VU Amsterdam should take a fresh approach to awards ceremonies such as those at the New Year’s Gala, says Rector Magnificus Jeroen Geurts. “From now on, there will be a greater emphasis on teams.”
VU Amsterdam’s Rector Magnificus Jeroen Geurts is not alone in his conviction that awards ceremonies such as the one at the university’s New Year’s Gala is ready for a shift in focus. “The time has come to take a fresh approach to the gala, and the organiser and the awards jury agree,” Geurts observes.
One of the highlights of the event is the awards ceremony that recognises the student and teacher of the year, rewards the best Bachelor’s and Master’s thesis, and confers the Van der Duijn Schouten Teaching Award on an outstanding senior member of the teaching staff. There are three nominees in each category, two of whom go home empty-handed. The university’s non-academic support staff are also honoured but, unlike their academic counterparts and the students, there is no financial component to their prize.
“People who clarify and connect are crucial to a team.”
This is not exactly consistent with Recognition & Reward, Geurts points out, a new approach to appraisal that places a far greater emphasis on team effort rather than individual performance. “In other words, we need to start giving more recognition to teams.”
Show and share
Prizes and grants always go to individual scientists for outstanding work in a particular line of research. But in fact, these individuals always head up a team of scientists whose various contributions may be just as important. “For a recent paper, we analysed our own research team’s work meetings over a two-year period. This gave us a clearer view of how a team like ours operates,” the rector explained. “There is always one member – or a few – who take on the leadership role. But what about the clarifier, for example? The member who asks enlightening questions.

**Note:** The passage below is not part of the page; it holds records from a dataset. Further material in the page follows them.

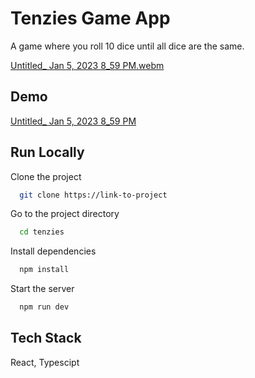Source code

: 
# Tenzies Game App

A game where you roll 10 dice until all dice are the same.

[Untitled_ Jan 5, 2023 8_59 PM.webm](https://user-images.githubusercontent.com/108290182/210872880-e170f4a4-ee51-4355-83d0-8f46b41415a6.webm)

## Demo

[Untitled_ Jan 5, 2023 8_59 PM](https://user-images.githubusercontent.com/108290182/210873063-b87302bb-9402-4b5b-a9fe-e46562a5719e.gif)


## Run Locally

Clone the project

```bash
  git clone https://link-to-project
```

Go to the project directory

```bash
  cd tenzies
```

Install dependencies

```bash
  npm install
```

Start the server

```bash
  npm run dev
```


## Tech Stack

React, Typescipt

There’s often a hesitancy in a group to admit that you don’t understand something, and that’s where clarifiers come in. Another role is the connector, someone who focuses on bringing together questions and insights from a range of different people. Each of these roles is essential to good research.”

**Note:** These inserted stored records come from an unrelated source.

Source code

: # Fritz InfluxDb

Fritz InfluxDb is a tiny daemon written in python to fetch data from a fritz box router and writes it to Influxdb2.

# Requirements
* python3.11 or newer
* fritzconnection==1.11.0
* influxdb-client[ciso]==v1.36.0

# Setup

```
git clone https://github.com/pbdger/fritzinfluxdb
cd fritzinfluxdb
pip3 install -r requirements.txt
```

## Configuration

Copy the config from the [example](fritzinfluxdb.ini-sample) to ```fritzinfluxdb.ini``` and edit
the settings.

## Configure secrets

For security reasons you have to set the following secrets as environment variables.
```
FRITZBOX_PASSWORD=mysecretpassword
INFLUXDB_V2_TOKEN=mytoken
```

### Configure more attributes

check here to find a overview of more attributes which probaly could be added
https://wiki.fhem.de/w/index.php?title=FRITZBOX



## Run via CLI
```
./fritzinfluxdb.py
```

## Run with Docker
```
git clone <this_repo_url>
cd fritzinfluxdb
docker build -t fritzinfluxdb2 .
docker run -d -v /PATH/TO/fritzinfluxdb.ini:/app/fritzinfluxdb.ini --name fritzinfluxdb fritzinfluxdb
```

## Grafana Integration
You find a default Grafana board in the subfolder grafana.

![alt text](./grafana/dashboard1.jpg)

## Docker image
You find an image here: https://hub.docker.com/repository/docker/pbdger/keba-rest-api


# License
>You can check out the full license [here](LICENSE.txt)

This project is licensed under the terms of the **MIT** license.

At a next awards gala, Geurts not only wants to see recognition for specific research achievements or educational innovations, but also for the diversity of talents and roles involved in making them happen. He continues, “We should also find ways of rewarding the two other nominated teams. We could offer them coaching, for example, both as a source of inspiration and as a way to make their teaching or research even better.”
“As a neuroscientist, I always think in terms of the brain: the individual regions on their own are not enough.”
He sees the New Year’s Gala of the future as more of a “show and share” event at which researchers and teaching staff offer their colleagues valuable insights into their own knowledge and experience. “An element of competition can be both positive and enjoyable,” says the rector, “but I would dispute the notion that hard-nosed competition is the only way to achieve the best quality. Outstanding quality is also very much a product of working together to address complex, multidisciplinary problems. As a neuroscientist, I always think in terms of the brain: the individual regions on their own are not enough.”
Leading light
The approach to honouring the achievements of support staff at the New Year’s Gala is also set to change. At the previous gala, prize-winning support staff received an ode from Writer in Residence Gustaaf Peek and a dinner voucher. Ad Valvas commented on the “hierarchical distinction” between these and the academic prizes, which came with a considerable sum of money. The rector understands that this sends the wrong message. If support staff are as indispensable as the university says they are, there shouldn’t be such a glaring contrast when it comes to recognition. And this too is an area in which teams should be rewarded.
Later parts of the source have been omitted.